**Activity:**
Every line of the entries below that includes "quad" belongs in the answer, copied as written.

** Opening Records for processing block **

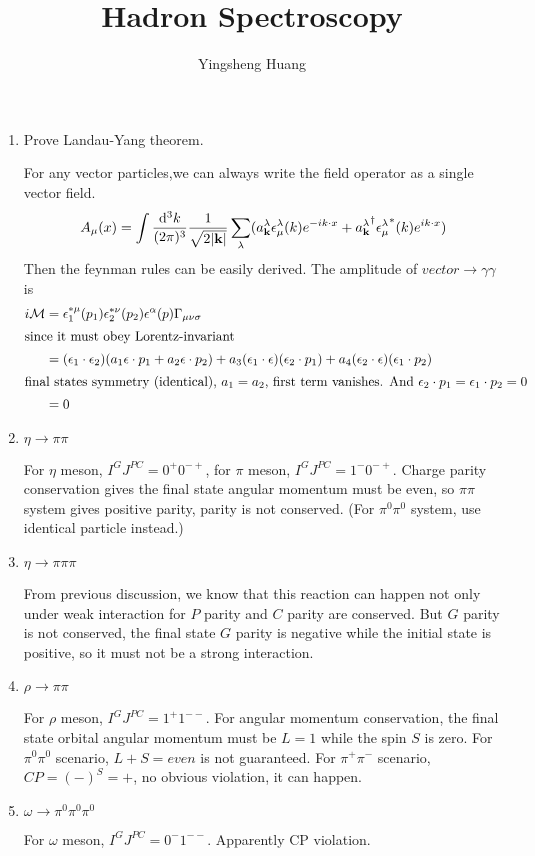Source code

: \documentclass{article}
\title{Hadron Spectroscopy}
\author{Yingsheng Huang}
\newcommand{\vbk}{\vb{k}}
\newcommand{\g}{\gamma}
\renewcommand{\a}{\alpha}
\newcommand{\la}{\lambda}
\newcommand{\s}{\sigma}
\begin{document}
\maketitle

\begin{enumerate}
  \item Prove Landau-Yang theorem.

	For any vector particles,we can always write the field operator as a single vector field.
  $$A_{\mu}(x)=\int\frac{\dd^3k}{(2\pi)^3}\frac{1}{\sqrt{2\abs{\vb{k}}}}\sum_{\la}(a^{\la}_{\vbk}\epsilon^{\la}_{\mu}(k)e^{-ik\cdot x}+{a^{\la}_{\vbk}}^{\dagger}{\epsilon^{\la}_{\mu}}^*(k)e^{ik\cdot x})$$
  Then the feynman rules can be easily derived. The amplitude of $vector\rightarrow \g\g$ is
  \begin{align*}
    i\mathcal{M}&=\epsilon_1^{*\mu}(p_1)\epsilon_2^{*\nu}(p_2)\epsilon^{\a}(p)\Gamma_{\mu\nu\s}\\
    \intertext{since it must obey Lorentz-invariant}
    &=(\epsilon_1\cdot\epsilon_2)(a_1\epsilon\cdot p_1+a_2\epsilon\cdot p_2)+a_3(\epsilon_1\cdot \epsilon)(\epsilon_2\cdot p_1)+a_4(\epsilon_2\cdot \epsilon)(\epsilon_1\cdot p_2)\\
    \intertext{final states symmetry (identical), $a_1=a_2$, first term vanishes. And $\epsilon_2\cdot p_1=\epsilon_1\cdot p_2=0$}
    &=0
  \end{align*} 
\item $\eta\rightarrow\pi\pi$

  For $\eta$ meson, $I^GJ^{PC}=0^+0^{-+}$, for $\pi$ meson, $I^GJ^{PC}=1^-0^{-+}$. Charge parity conservation gives the final state angular momentum must be even, so $\pi\pi$ system gives positive parity, parity is not conserved. (For $\pi^0\pi^0$ system, use identical particle instead.)

  \item $\eta\rightarrow\pi\pi\pi$

	From previous discussion, we know that this reaction can happen not only under weak interaction for $P$ parity and $C$ parity are conserved. But $G$ parity is not conserved, the final state $G$ parity is negative while the initial state is positive, so it must not be a strong interaction.

	\item $\rho\rightarrow\pi\pi$

	  For $\rho$ meson, $I^GJ^{PC}=1^+1^{--}$. For angular momentum conservation, the final state orbital angular momentum must be $L=1$ while the spin $S$ is zero. For $\pi^0\pi^0$ scenario, $L+S=even$ is not guaranteed. For $\pi^+\pi^-$ scenario, $CP=(-)^S=+$, no obvious violation, it can happen.

	  \item $\omega\rightarrow\pi^0\pi^0\pi^0$

		For $\omega$ meson, $I^GJ^{PC}=0^-1^{--}$. Apparently CP violation.
\end{enumerate}
\end{document}
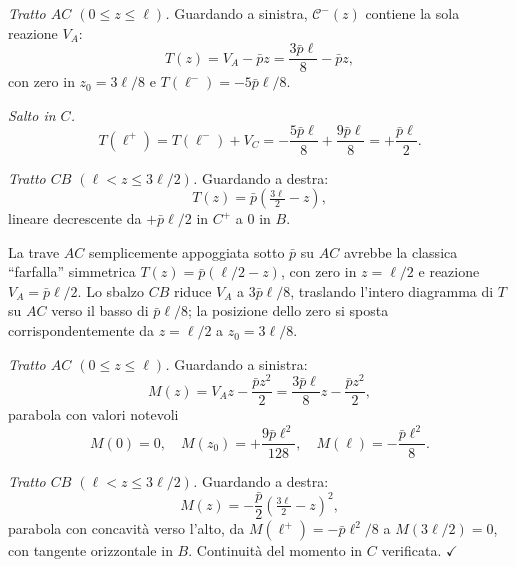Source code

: \begin{esempio}
\begin{svolgimento}
		\textit{Tratto $AC$ $(0 \leq z \leq \ell)$.}
		Guardando a sinistra, $\mathcal{C}^-(z)$ contiene
		la sola reazione $V_A$:
		\[
		T(z) = V_A - \bar p z
		= \frac{3\bar p\ell}{8} - \bar p z,
		\]
		con zero in $z_0 = 3\ell/8$ e $T(\ell^-) =
		-5\bar p\ell/8$.
		
		\textit{Salto in $C$.}
		\[
		T(\ell^+) = T(\ell^-) + V_C
		= -\frac{5\bar p\ell}{8} + \frac{9\bar p\ell}{8}
		= +\frac{\bar p\ell}{2}.
		\]
		
		\textit{Tratto $CB$ $(\ell < z \leq 3\ell/2)$.}
		Guardando a destra:
		\[
		T(z) = \bar p\!\left(\tfrac{3\ell}{2} - z\right),
		\]
		lineare decrescente da $+\bar p\ell/2$ in $C^+$ a
		$0$ in $B$.
		
		La trave $AC$ semplicemente appoggiata sotto $\bar p$
		su $AC$ avrebbe la classica ``farfalla'' simmetrica
		$T(z) = \bar p(\ell/2 - z)$, con zero in $z=\ell/2$
		e reazione $V_A = \bar p\ell/2$. Lo sbalzo $CB$
		riduce $V_A$ a $3\bar p\ell/8$, traslando l'intero
		diagramma di $T$ su $AC$ verso il basso di
		$\bar p\ell/8$; la posizione dello zero si sposta
		corrispondentemente da $z = \ell/2$ a $z_0 = 3\ell/8$.
		



		
		
		
		
		
		
		\textit{Tratto $AC$ $(0 \leq z \leq \ell)$.}
		Guardando a sinistra:
		\[
		M(z) = V_A z - \frac{\bar p z^2}{2}
		= \frac{3\bar p\ell}{8} z - \frac{\bar p z^2}{2},
		\]
		parabola con valori notevoli
		\[
		M(0) = 0, \quad
		M(z_0) = +\frac{9\bar p\ell^2}{128}, \quad
		M(\ell) = -\frac{\bar p\ell^2}{8}.
		\]
		
		\textit{Tratto $CB$ $(\ell < z \leq 3\ell/2)$.}
		Guardando a destra:
		\[
		M(z) = -\frac{\bar p}{2}\!\left(\tfrac{3\ell}{2} - z\right)^2,
		\]
		parabola con concavità verso l'alto, da
		$M(\ell^+) = -\bar p\ell^2/8$ a $M(3\ell/2) = 0$,
		con tangente orizzontale in $B$. Continuità del
		momento in $C$ verificata. $\checkmark$
		

\end{svolgimento}
\end{esempio}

** Closing Records for processing block **

**Answer section:**
		M(0) = 0, \quad
		M(z_0) = +\frac{9\bar p\ell^2}{128}, \quad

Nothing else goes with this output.